16 MARCH 2002, Page 52

Warming to the work

John McEwen

ANTHONY FRY essays by John Berger, Andrew Lambirth, Frances Partridge, Bryan Robertson and Tom Stoppard Longfellow/Umbrage Editions, www.umbragebooks.corn, £50, pp. 162, ISBN 1884167063, (available from Browse & Darby, tel: 0207 734 7984) Anthony Fry is one of the more unforgivable omissions from the Barbican's current survey Transition: The London Art Scene in the Fifties. In that increasingly important art-historical record Private View, published in 1965, with photographs by Snowdon and text by Bryan Robertson and John Russell. Russell wrote:

One of the most individual achievements of British painting in the 1950s was a long series of large canvases by Anthony Fry on the subject of dancers.

I have seen this work only in illustration. Fry subsequently became renowned for reclining, seemingly sleeping, nudes painted with a minimum of colour, the skin of the models radiantly white. There was something slow-burning about the delicacy of touch and intensity of vision which offset the puritanically colourless influence of the Euston Road — an influence which derived from being taught by William Coldstream at Camberwell under the rule of William Johnstone. It is indicative that Johnstone's nickname for Coldstream was 'Cold Cream'.

A couple of Fry's cold-creamy nudes are included, but this 'groundbreaking monograph' is mainly a celebration of his postIndian work, which shows what a watershed he considers the influence of the subcontinent to have been.

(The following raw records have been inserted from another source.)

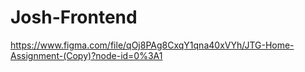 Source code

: # Josh-Frontend
https://www.figma.com/file/qOj8PAg8CxqY1qna40xVYh/JTG-Home-Assignment-(Copy)?node-id=0%3A1
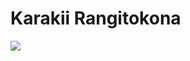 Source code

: <!-- 
Title: Ko Matangiao
ID: 9 
-->

# Karakii  Rangitokona

![](https://www.youtube.com/watch?v=AiI1GiS8Vic)
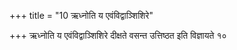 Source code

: +++
title = "10 ऋध्नोति य एवंविद्वाञ्शिशिरे"

+++
ऋध्नोति य एवंविद्वाञ्शिशिरे दीक्षते वसन्त उत्तिष्ठत इति विज्ञायते १० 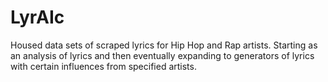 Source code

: # LyrAIc
Housed data sets of scraped lyrics for Hip Hop and Rap artists. Starting as an analysis of lyrics and then eventually expanding to generators of lyrics with certain influences from specified artists.

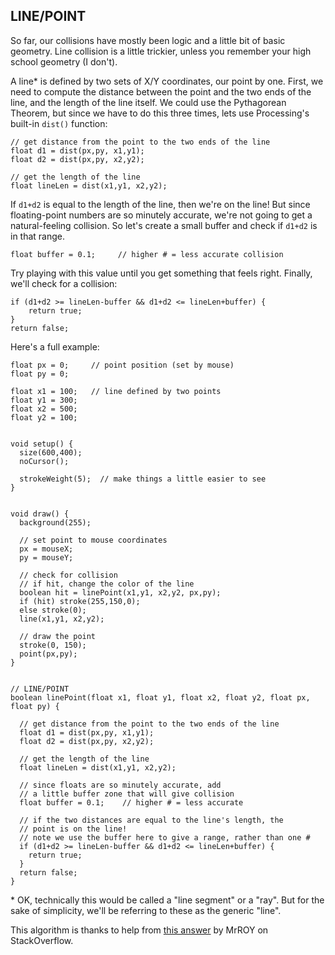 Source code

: ## LINE/POINT  
So far, our collisions have mostly been logic and a little bit of basic geometry. Line collision is a little trickier, unless you remember your high school geometry (I don't).

A line* is defined by two sets of X/Y coordinates, our point by one. First, we need to compute the distance between the point and the two ends of the line, and the length of the line itself. We could use the Pythagorean Theorem, but since we have to do this three times, lets use Processing's built-in `dist()` function:

	// get distance from the point to the two ends of the line
  	float d1 = dist(px,py, x1,y1);
  	float d2 = dist(px,py, x2,y2);
  
  	// get the length of the line
  	float lineLen = dist(x1,y1, x2,y2);

 If `d1+d2` is equal to the length of the line, then we're on the line! But since floating-point numbers are so minutely accurate, we're not going to get a natural-feeling collision. So let's create a small buffer and check if `d1+d2` is in that range.

 	float buffer = 0.1;		// higher # = less accurate collision

 Try playing with this value until you get something that feels right. Finally, we'll check for a collision:

 	if (d1+d2 >= lineLen-buffer && d1+d2 <= lineLen+buffer) {
    	return true;
  	}
  	return false;

Here's a full example:

	float px = 0;     // point position (set by mouse)
	float py = 0;

	float x1 = 100;   // line defined by two points
	float y1 = 300;
	float x2 = 500;
	float y2 = 100;


	void setup() {
	  size(600,400);
	  noCursor();
	  
	  strokeWeight(5);  // make things a little easier to see
	}


	void draw() {
	  background(255);
	  
	  // set point to mouse coordinates
	  px = mouseX;
	  py = mouseY;
	  
	  // check for collision
	  // if hit, change the color of the line
	  boolean hit = linePoint(x1,y1, x2,y2, px,py);
	  if (hit) stroke(255,150,0);
	  else stroke(0);
	  line(x1,y1, x2,y2);
	  
	  // draw the point
	  stroke(0, 150);
	  point(px,py);
	}


	// LINE/POINT
	boolean linePoint(float x1, float y1, float x2, float y2, float px, float py) {
	  
	  // get distance from the point to the two ends of the line
	  float d1 = dist(px,py, x1,y1);
	  float d2 = dist(px,py, x2,y2);
	  
	  // get the length of the line
	  float lineLen = dist(x1,y1, x2,y2);
	  
	  // since floats are so minutely accurate, add
	  // a little buffer zone that will give collision
	  float buffer = 0.1;    // higher # = less accurate
	  
	  // if the two distances are equal to the line's length, the
	  // point is on the line!
	  // note we use the buffer here to give a range, rather than one #
	  if (d1+d2 >= lineLen-buffer && d1+d2 <= lineLen+buffer) {
	    return true;
	  }
	  return false;
	}

\* OK, technically this would be called a "line segment" or a "ray". But for the sake of simplicity, we'll be referring to these as the generic "line".

This algorithm is thanks to help from [this answer](http://stackoverflow.com/a/17693146/1167783) by MrROY on StackOverflow. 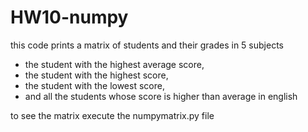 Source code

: # HW10-numpy

this code prints a matrix of students and their grades in 5 subjects
* the student with the highest average score, 
* the student with the highest score, 
* the student with the lowest score, 
* and all the students whose score is higher than average in english

to see the matrix execute the numpymatrix.py file
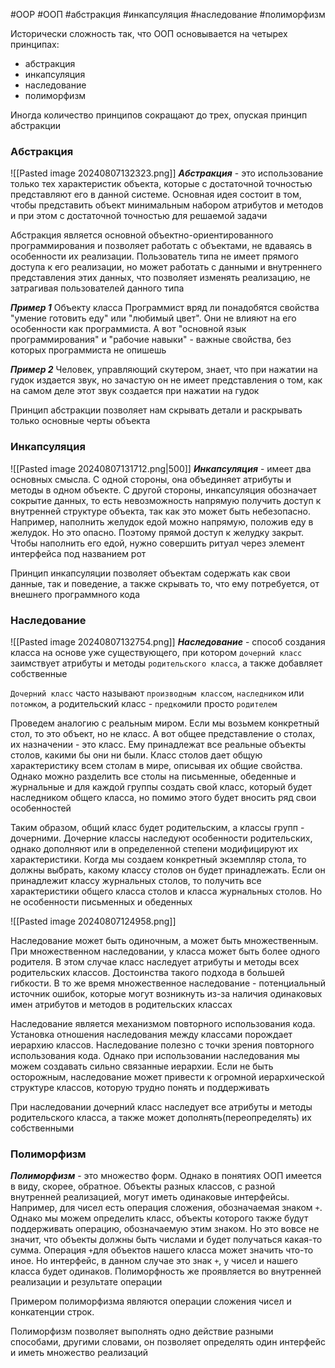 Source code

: #OOP #ООП #абстракция #инкапсуляция #наследование #полиморфизм

Исторически сложность так, что ООП основывается на четырех принципах:
- абстракция
- инкапсуляция
- наследование
- полиморфизм

Иногда количество принципов сокращают до трех, опуская принцип абстракции

### Абстракция
![[Pasted image 20240807132323.png]]
***Абстракция*** - это использование только тех характеристик объекта, которые с достаточной точностью представляют его в данной системе. Основная идея состоит в том, чтобы представить объект минимальным набором атрибутов и методов и при этом с достаточной точностью для решаемой задачи

Абстракция является основной объектно-ориентированного программирования и позволяет работать с объектами, не вдаваясь в особенности их реализации. Пользователь типа не имеет прямого доступа к его реализации, но может работать с данными и внутреннего представления этих данных, что позволяет изменять реализацию, не затрагивая пользователей данного типа

***Пример 1*** Объекту класса Программист вряд ли понадобятся свойства "умение готовить еду" или "любимый цвет". Они не влияют на его особенности как программиста. А вот "основной язык программирования" и "рабочие навыки" - важные свойства, без которых программиста не опишешь

***Пример 2*** Человек, управляющий скутером, знает, что при нажатии на гудок издается звук, но зачастую он не имеет представления о том, как на самом деле этот звук создается при нажатии на гудок

Принцип абстракции позволяет нам скрывать детали и раскрывать только основные черты объекта

### Инкапсуляция
![[Pasted image 20240807131712.png|500]]
***Инкапсуляция*** - имеет два основных смысла. С одной стороны, она объединяет атрибуты и методы в одном объекте. С другой стороны, инкапсуляция обозначает сокрытие данных, то есть невозможность напрямую получить доступ к внутренней структуре объекта, так как это может быть небезопасно. Например, наполнить желудок едой можно напрямую, положив еду в желудок. Но это опасно. Поэтому прямой доступ к желудку закрыт. Чтобы наполнить его едой, нужно совершить ритуал через элемент интерфейса под названием рот

Принцип инкапсуляции позволяет объектам содержать как свои данные, так и поведение, а также скрывать то, что ему потребуется, от внешнего программного кода

### Наследование
![[Pasted image 20240807132754.png]]
***Наследование*** - способ создания класса на основе уже существующего, при котором `дочерний класс` заимствует атрибуты и методы `родительского класса`, а также добавляет собственные

`Дочерний класс` часто называют `производным классом`, `наследником` или `потомком`, а родительский класс - `предком`или просто `родителем`

Проведем аналогию с реальным миром. Если мы возьмем конкретный стол, то это объект, но не класс. А вот общее представление о столах, их назначении - это класс. Ему принадлежат все реальные объекты столов, какими бы они ни были. Класс столов дает общую характеристику всем столам в мире, описывая их общие свойства. Однако можно разделить все столы на письменные, обеденные и журнальные и для каждой группы создать свой класс, который будет наследником общего класса, но помимо этого будет вносить ряд свои особенностей

Таким образом, общий класс будет родительским, а классы групп - дочерними. Дочерние классы наследуют особенности родительских, однако дополняют или в определенной степени модифицируют их характеристики. Когда мы создаем конкретный экземпляр стола, то должны выбрать, какому классу столов он будет принадлежать. Если он принадлежит классу журнальных столов, то получить все характеристики общего класса столов и класса журнальных столов. Но не особенности письменных и обеденных

![[Pasted image 20240807124958.png]]

Наследование может быть одиночным, а может быть множественным. При множественном наследовании, у класса может быть более одного родителя. В этом случае класс наследует атрибуты и методы всех родительских классов. Достоинства такого подхода в большей гибкости. В то же время множественное наследование - потенциальный источник ошибок, которые могут возникнуть из-за наличия одинаковых имен атрибутов и методов в родительских классах

Наследование является механизмом повторного использования кода. Установка отношения наследования между классами порождает иерархию классов. Наследование полезно с точки зрения повторного использования кода. Однако при использовании наследования мы можем создавать сильно связанные иерархии. Если не быть осторожным, наследование может привести к огромной иерархической структуре классов, которую трудно понять и поддерживать

При наследовании дочерний класс наследует все атрибуты и методы родительского класса, а также может дополнять(переопределять) их собственными

### Полиморфизм 
***Полиморфизм*** - это множество форм. Однако в понятиях ООП имеется в виду, скорее, обратное. Объекты разных классов, с разной внутренней реализацией, могут иметь одинаковые интерфейсы. Например, для чисел есть операция сложения, обозначаемая знаком `+`. Однако мы можем определить класс, объекты которого также будут поддерживать операцию, обозначаемую этим знаком. Но это вовсе не значит, что объекты должны быть числами и будет получаться какая-то сумма. Операция `+`для объектов нашего класса может значить что-то иное. Но интерфейс, в данном случае это знак `+`, у чисел и нашего класса будет одинаков. Полиморфность же проявляется во внутренней реализации и результате операции

Примером полиморфизма являются операции сложения чисел и конкатенции строк.  

Полиморфизм позволяет выполнять одно действие разными способами, другими словами, он позволяет определять один интерфейс и иметь множество реализаций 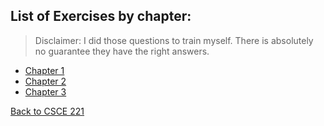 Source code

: ## List of Exercises by chapter:

> Disclaimer: I did those questions to train myself. There is absolutely no guarantee they have the right answers. 


- [Chapter 1](./chapter1.md)
- [Chapter 2](./chapter2.md)
- [Chapter 3](./chapter3.md)

[Back to CSCE 221](../README.md) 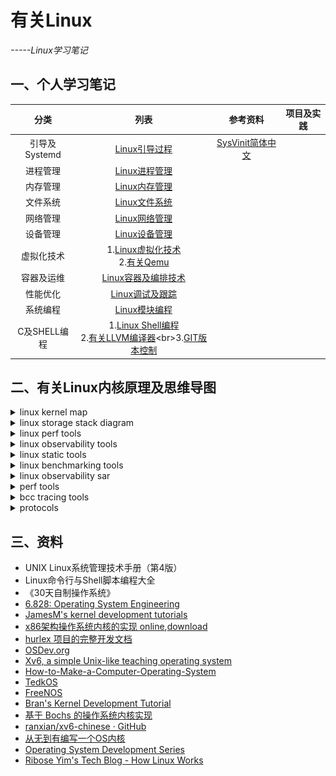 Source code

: # 有关Linux
*-----Linux学习笔记*

## 一、个人学习笔记

分类|列表|参考资料|项目及实践
:-------------------------:|:-------------------------:|:-------------------------:|:-------------------------:
引导及Systemd|[Linux引导过程](./Linux引导过程.md)|[SysVinit简体中文](https://wiki.archlinux.org/index.php/SysVinit_(简体中文))|
进程管理|[Linux进程管理](./Linux进程管理.md)|
内存管理|[Linux内存管理](./Linux内存管理.md)|
文件系统|[Linux文件系统](./Linux文件系统.md)|
网络管理|[Linux网络管理](./Linux网络管理.md)|
设备管理|[Linux设备管理](./Linux设备管理.md)|
虚拟化技术|1.[Linux虚拟化技术](./Linux虚拟化技术.md)<br>2.[有关Qemu](./有关Qemu.md)|
容器及运维|[Linux容器及编排技术](./Linux容器及编排技术.md)<br>|
性能优化|[Linux调试及跟踪](./Linux工具集.md)|
系统编程|[Linux模块编程](./Linux模块编程.md)|
C及SHELL编程|1.[Linux Shell编程](./Linux—Shell编程.md)<br>2.[有关LLVM编译器](https://github.com/yejinlei/about-compiler/blob/master/有关LLVM.md](https://github.com/yejinlei/about-compiler/blob/master/%E6%9C%89%E5%85%B3LLVM.md))<br>3.[GIT版本控制](https://github.com/yejinlei/about-git)|

## 二、有关Linux内核原理及思维导图

<details><summary>linux kernel map</summary>

![linux kernel map](https://upload.wikimedia.org/wikipedia/commons/thumb/5/5b/Linux_kernel_map.png/800px-Linux_kernel_map.png)

</details>

<details><summary>linux storage stack diagram</summary>

![linux storage stack diagram](https://upload.wikimedia.org/wikipedia/commons/3/30/IO_stack_of_the_Linux_kernel.svg)

</details>

<details><summary>linux perf tools</summary>

![linux perf tools](http://www.brendangregg.com/Perf/linux_perf_tools_full.png)

</details>

<details><summary>linux observability tools</summary>

![linux observability tools](http://www.brendangregg.com/Perf/linux_observability_tools.png)

</details>

<details><summary>linux static tools</summary>

![linux static tools](http://www.brendangregg.com/Perf/linux_static_tools.png)

</details>

<details><summary>linux benchmarking tools</summary>

![linux benchmarking tools](http://www.brendangregg.com/Perf/linux_benchmarking_tools.png)

</details>

<details><summary>linux observability sar</summary>

![linux observability sar](http://www.brendangregg.com/Perf/linux_observability_sar.png)

</details>

<details><summary>perf tools</summary>

![perf tools](http://www.brendangregg.com/Perf/perf-tools_2016.png)

</details>

<details><summary>bcc tracing tools</summary>

![bcc tracing tools](http://www.brendangregg.com/Perf/bcc_tracing_tools.png)

</details>

<details><summary>protocols</summary>

![](doc/protocols.png)

</details>

## 三、资料
- UNIX Linux系统管理技术手册（第4版）
- Linux命令行与Shell脚本编程大全
- 《30天自制操作系统》
- [6.828: Operating System Engineering](https://pdos.csail.mit.edu/6.828/2011/schedule.html)
- [JamesM's kernel development tutorials](http://johnvidler.co.uk/mirror/jamesm-kernel-tutorial/tutorial_html/)
- [x86架构操作系统内核的实现 online](http://wiki.0xffffff.org/),[download](https://github.com/hurley25/Hurlex-II)
- [hurlex 项目的完整开发文档](http://hurlex.0xffffff.org/)
- [OSDev.org](http://wiki.osdev.org/Main_Page)
- [Xv6, a simple Unix-like teaching operating system](https://pdos.csail.mit.edu/6.828/2012/xv6.html)
- [How-to-Make-a-Computer-Operating-System](https://github.com/SamyPesse/How-to-Make-a-Computer-Operating-System)
- [TedkOS](https://github.com/TakefiveInteractive/TedkOS)
- [FreeNOS](https://github.com/lordsergio/FreeNOS)
- [Bran's Kernel Development Tutorial](http://www.osdever.net/bkerndev/Docs/gettingstarted.htm)
- [基于 Bochs 的操作系统内核实现](http://fleurer-lee.com/paper.html)
- [ranxian/xv6-chinese · GitHub](https://github.com/ranxian/xv6-chinese)
- [从无到有编写一个OS内核](http://www.ilovecl.com/2015/09/15/os_redleaf/)
- [Operating System Development Series](http://www.brokenthorn.com/Resources/OSDevIndex.html)
- [Ribose Yim's Tech Blog - How Linux Works](https://riboseyim.com/2019/04/21/Linux-Works)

Fry says he cannot paint unless he is warm. In the mid-1950s to mid-1970s he spent many long summers living and working in Etruria, and in the 1980s he visited Morocco. This enlivened his palette, but it is India which produced the sour pinks, midnight blues, cold emeralds and warm apricots with which his painting is now inseparably associated:

India has charged me with a whole new sense of space, and I've found there the kind of environment and light which relates to something I've been unconsciously groping towards in the paintings which were done out of my head. To be able to use real things around me and dip into a whole new colour experience which I didn't know existed has opened windows.

And to think it was only the convenience of an available house which took him there in 1989! Now he goes for half the year.

Not just windows have been opened. Fry liked wearing colours long before he became a colourist. India has allowed him to express his personality as a painter to the same degree as his distant cousin, Howard Hodgkin, who has similarly turned what one would assume to be a sober Quaker heredity inside out. Not that their Matisse-inspired Bloomsbury forebears were artistic sobersides, but none of them let rip to the same degree.

The testimony is this handsome book — a feast for the eye, with colour plates which

seem to be as true to the originals as printing can afford. A distinguished cast of admirers, plus an interview with the artist by Cathy Courtney, gives a rounded view with essays respectfully short enough to let the illustrations dominate. Bryan Robertson, who has watched Fry's evolution over half a century, sees the constancy within the change: 'that tender precision of each mark on canvas' and 'warm sense of pleasure in the way in which human beings occupy, disrupt or relate to a landscape, or move or exist within their own domesticity'.